It starts with a simple search term in the Department of Justice’s Epstein Library . “Blue eyes.” Hundreds of results. Jeffrey Epstein’s international trafficking agents send him pictures and descriptions of blue-eyed young girls: potential victims to be dispatched to his various homes. “I spotted two skinny blond blue eyes 21 years old ladies in Monaco last weekend and asked them for CVs,” one agent, whose name has been redacted, wrote. “Trying her best to move from her small town to Moscow; English isn’t great. Could be fun for Paris, blue eyes,” wrote another. “Can’t understand if her breast is real. Otherwise very pretty and sweet…Very blue eyes as we like.”
One of Epstein’s victims wrote of being chosen for her eye color in a journal entry later shared with federal prosecutors. “Superior gene pool?!? Why me?” she wrote, describing Epstein’s worldview as “Nazi like.” “It makes no sense. Why my hair color and eye color?”
Epstein — himself blue-eyed — seemed to prefer both his victims, and the people he bankrolled, to have blue eyes. “All of my fundees have blue eyes,” he boasted in one email. In the entryway of his Manhattan townhouse, he displayed dozens of prosthetic eyeballs in a frame. Epstein made notes and sent article links to his contacts asking if having blue eyes meant you were more intelligent or a “genius”. He even had a list of scientists and tech leaders with blue eyes — including Elon Musk, Peter Thiel, and Google’s Ray Kurzweil. “Total — 70 people Blue eyes — 41 Unclear (might be blue, but not 100% sure)” the list says. Appearing in the files — whether on this list or elsewhere in Epstein’s records — does not connote legal wrongdoing.
Going deeper into the files, Epstein and his network of contacts discussed beliefs about how physical characteristics and race might denote intelligence. They exchanged emails about population control. They spoke of engineering women’s sex drives , building designer babies, and living in a world full of superintelligent humans that could merge with robots. They spoke of getting rid of the elderly , the infirm, and the poor.
The files offer a glimpse into a world where ideas about eugenics and race science have never gone away. On the contrary, they run through our elite universities, through the most powerful companies in Silicon Valley, and through the tech industry itself. Epstein’s was an exclusive club that counted among its members people who harbor dreams of re-engineering human minds and bodies, seizing control of our collective future, and building technology that, they hope, will one day merge with — or even replace — all of us.

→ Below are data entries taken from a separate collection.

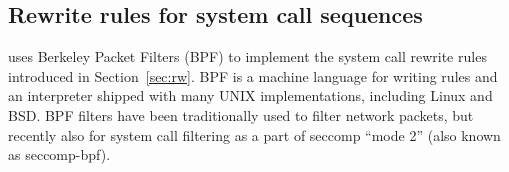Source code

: 


\subsection{Rewrite rules for system call sequences}
\label{sec:patternmatching}

\varan uses Berkeley Packet Filters (BPF) to implement the system call
rewrite rules introduced in Section~\ref{sec:rw}.  BPF is a machine
language for writing rules and an interpreter shipped with many UNIX
implementations, including Linux and BSD.  BPF filters have been
traditionally used to filter network packets, but recently also for
system call filtering as a part of seccomp ``mode 2'' (also known as
seccomp-bpf).

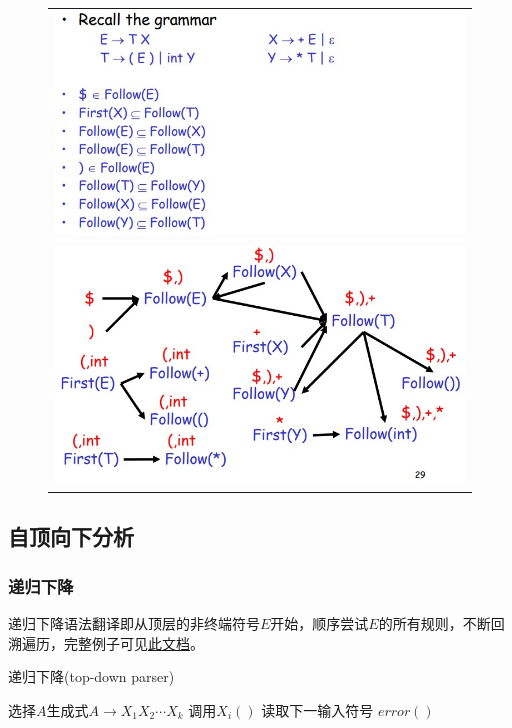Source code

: \begin{figure}[H]
\centering
\begin{tabular}{c}
\includegraphics[width=0.8\linewidth]{fig/follow_eg1.jpg}\\
\includegraphics[width=0.8\linewidth]{fig/follow_eg2.jpg}
\end{tabular}
\end{figure}

\subsection{自顶向下分析}
\subsubsection{递归下降}
递归下降语法翻译即从顶层的非终端符号$E$开始，顺序尝试$E$的所有规则，不断回溯遍历，完整例子可见\href{http://web.stanford.edu/class/cs143/lectures/lecture06.pdf}{此文档}。

\begin{algorithm}[H]
\centering
\caption{递归下降(top-down parser)}
\begin{algorithmic}[1]
\State 选择$A$生成式$A\to X_1X_2\cdots X_k$
\State 调用$X_i()$
\Else{}
\State 读取下一输入符号
\Else
\State $error()$
\EndIf
\EndIf
\EndFor
\end{algorithmic}
\end{algorithm}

Jeffrey Epstein, 27. Jeffrey Epstein’s mansion El Brillo Way in Palm Beach. U.S. Virgin Islands, Department of Justice, Sexual Offender Registry Photograph.
In 2002, two decades before the launch of ChatGPT, Epstein hosted an Artificial Intelligence summit on his Caribbean island. In the years that followed, he cultivated close, regular contact with a network of (predominantly male) scientists, researchers, academics and tech leaders working at the vanguard of AI, biotech, genetics and cognitive science, meeting them at universities like Harvard and at his various homes.
In August 2018, a year before Epstein was found dead in his jail cell, he was in email correspondence with software consultant and bitcoin investor Bryan Bishop about funding a project to create “designer babies” — children with genes cherrypicked for their looks, health, strength, immune systems, sleep needs and even, in Bishop’s imaginings, abilities to live on a different planet.
“Attached is the doc you requested, it’s the “use of funds” spreadsheet for the designer baby and human cloning company,” Bishop wrote to Epstein. “This gets us out of our self-funded ‘garage biology’ phase to the first live birth of a human designer baby, and possibly a human clone, within 5 years. Once we reach the first birth, everything changes and the world will never be the same again.”
Bishop went on to discuss how his ultimate ambition was to make “practically unlimited modifications to the cells before generating an embryo.”
In response to a request for comment, Bishop sent Coda a publicly available set of answers to frequently asked questions about designer babies.
“The reason people have an aversion to eugenics, and rightfully so, is because countries used genocide and sterilization to prevent reproduction by populations that they didn’t like. We have no intention of doing anything of the sort,” Bishop writes in the public FAQ. “‘Designer baby’ simply describes a child whose genome has been intentionally altered or chosen by their parents, rather than left entirely to the genetic lottery of natural conception.”